He suggested Mathilde to write to her friend stating that the clasp of the necklace had broken and it will take some time to get it mended. But by the end of the week, all their hope was gone. Loisel decided that the ornament have to be replaced. They took the necklace to many jewellers searching for one that exactly looked like the original. At last, they found one in a shop located at the Palais Royal. It was worth forty thousand francs which they bought in for thirty-six thousand francs. It must be noted that all his savings worth eighteen thousand francs inherited from his father was invested to buy the necklace. Loisel had to borrow the rest of the money. Finally, Mathilde returned the necklace to Madame Forestier who icily told that she returned the necklace late. However, Madame Loisel feared that what if Madame Forestier discovers that it was replaced. But she takes the case from Mathilde without checking the box containing the necklace.

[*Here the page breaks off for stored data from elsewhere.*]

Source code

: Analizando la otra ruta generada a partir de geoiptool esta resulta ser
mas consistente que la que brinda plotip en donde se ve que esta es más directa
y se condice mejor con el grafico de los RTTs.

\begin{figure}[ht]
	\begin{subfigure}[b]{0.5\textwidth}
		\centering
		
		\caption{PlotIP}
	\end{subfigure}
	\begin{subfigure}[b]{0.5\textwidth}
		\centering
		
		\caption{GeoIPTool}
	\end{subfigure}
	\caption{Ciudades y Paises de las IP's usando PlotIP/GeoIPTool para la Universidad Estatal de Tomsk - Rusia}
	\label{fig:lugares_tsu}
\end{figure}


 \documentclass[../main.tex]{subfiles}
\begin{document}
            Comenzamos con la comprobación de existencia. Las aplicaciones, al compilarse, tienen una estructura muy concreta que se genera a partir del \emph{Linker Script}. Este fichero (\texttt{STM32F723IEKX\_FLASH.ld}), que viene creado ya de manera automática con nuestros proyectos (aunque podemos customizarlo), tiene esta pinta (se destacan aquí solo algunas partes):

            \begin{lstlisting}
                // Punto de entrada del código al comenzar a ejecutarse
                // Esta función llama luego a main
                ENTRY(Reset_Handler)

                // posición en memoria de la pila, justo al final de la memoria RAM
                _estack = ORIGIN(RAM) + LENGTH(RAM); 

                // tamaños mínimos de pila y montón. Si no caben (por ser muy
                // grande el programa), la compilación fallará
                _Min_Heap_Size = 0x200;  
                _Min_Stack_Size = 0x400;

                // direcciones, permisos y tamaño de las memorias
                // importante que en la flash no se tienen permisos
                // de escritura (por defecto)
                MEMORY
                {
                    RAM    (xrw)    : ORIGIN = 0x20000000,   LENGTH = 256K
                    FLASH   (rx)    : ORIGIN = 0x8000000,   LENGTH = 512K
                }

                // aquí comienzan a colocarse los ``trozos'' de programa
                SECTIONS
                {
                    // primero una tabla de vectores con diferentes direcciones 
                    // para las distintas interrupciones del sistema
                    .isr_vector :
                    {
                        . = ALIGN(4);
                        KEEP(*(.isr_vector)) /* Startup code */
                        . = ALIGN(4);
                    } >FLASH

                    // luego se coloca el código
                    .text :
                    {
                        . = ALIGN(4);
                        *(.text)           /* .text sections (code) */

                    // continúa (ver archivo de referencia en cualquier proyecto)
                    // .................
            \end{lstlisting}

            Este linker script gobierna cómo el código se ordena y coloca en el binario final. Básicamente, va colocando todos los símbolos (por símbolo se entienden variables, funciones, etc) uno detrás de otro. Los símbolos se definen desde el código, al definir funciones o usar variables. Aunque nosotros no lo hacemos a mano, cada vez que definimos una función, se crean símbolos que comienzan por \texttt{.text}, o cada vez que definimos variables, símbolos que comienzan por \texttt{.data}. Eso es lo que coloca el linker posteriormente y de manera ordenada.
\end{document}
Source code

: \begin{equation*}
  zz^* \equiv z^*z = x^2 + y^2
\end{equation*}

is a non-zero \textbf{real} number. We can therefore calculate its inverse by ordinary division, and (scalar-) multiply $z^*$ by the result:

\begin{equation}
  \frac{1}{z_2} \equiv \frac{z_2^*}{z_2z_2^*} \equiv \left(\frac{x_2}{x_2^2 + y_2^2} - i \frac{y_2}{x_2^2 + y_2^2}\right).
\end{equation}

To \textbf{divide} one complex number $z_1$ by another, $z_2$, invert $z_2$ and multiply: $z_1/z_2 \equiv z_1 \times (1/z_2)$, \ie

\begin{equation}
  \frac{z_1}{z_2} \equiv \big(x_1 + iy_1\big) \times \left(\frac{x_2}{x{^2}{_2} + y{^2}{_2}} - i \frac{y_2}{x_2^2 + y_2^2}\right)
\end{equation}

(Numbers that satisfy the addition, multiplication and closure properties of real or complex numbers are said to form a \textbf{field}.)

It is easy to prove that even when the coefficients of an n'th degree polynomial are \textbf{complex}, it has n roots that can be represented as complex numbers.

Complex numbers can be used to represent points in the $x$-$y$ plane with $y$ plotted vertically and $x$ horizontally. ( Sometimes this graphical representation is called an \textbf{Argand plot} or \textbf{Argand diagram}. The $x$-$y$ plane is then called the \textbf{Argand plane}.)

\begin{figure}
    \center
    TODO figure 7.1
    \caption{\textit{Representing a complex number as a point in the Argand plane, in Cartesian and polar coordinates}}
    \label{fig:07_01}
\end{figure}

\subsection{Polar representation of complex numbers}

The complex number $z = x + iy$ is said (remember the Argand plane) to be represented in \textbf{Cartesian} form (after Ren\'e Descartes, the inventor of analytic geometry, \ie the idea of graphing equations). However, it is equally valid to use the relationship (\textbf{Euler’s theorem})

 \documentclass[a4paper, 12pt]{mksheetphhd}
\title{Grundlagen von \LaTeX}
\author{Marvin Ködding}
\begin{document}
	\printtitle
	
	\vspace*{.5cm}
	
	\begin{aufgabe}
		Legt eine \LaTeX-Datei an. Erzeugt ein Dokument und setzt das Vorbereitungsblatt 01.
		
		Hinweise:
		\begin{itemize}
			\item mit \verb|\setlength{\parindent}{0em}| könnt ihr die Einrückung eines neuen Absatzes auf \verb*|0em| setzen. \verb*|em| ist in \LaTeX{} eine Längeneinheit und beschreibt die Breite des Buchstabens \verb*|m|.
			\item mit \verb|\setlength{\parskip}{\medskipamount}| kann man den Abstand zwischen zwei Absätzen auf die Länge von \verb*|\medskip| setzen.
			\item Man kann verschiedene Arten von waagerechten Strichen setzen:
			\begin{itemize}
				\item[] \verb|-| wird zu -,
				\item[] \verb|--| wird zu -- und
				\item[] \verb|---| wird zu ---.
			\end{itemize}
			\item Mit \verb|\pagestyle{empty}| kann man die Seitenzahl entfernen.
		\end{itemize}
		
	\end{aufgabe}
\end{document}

Facing her reality, knowing that the debt had to be repaid, Madame Loisel and her husband dismissed their servant and shifted to a garret. In the absence of their housemaid, Mathilde had to wash dishes, linens, and do all other household chores. She had to live the life of a commoner while her husband tried to make money by working very hard and overtime. It took them ten long years to repay the debt with interest. By then, Madame Loisel looked old and became a commoner “with frowsy hair, skirts askew, and red hands”. However, she sometimes reflected on that night when she was beautiful and the centre of attraction at the ball. With utter pain, she recounts what if the necklace was not lost; life would have been better: “How little a thing is needed for us to be lost or to be saved!”

One Sunday she came across Madame Forestier who looked beautiful and young. Mathilde, on the other hand, looked so old that her friend did not recognise her immediately. However, as soon as her friend identified her, Mathilde decided to tell her about the necklace since she was already freed of debt. The irony that befell Mathilde at the end was that the necklace was not original and at most, it could have been five hundred francs.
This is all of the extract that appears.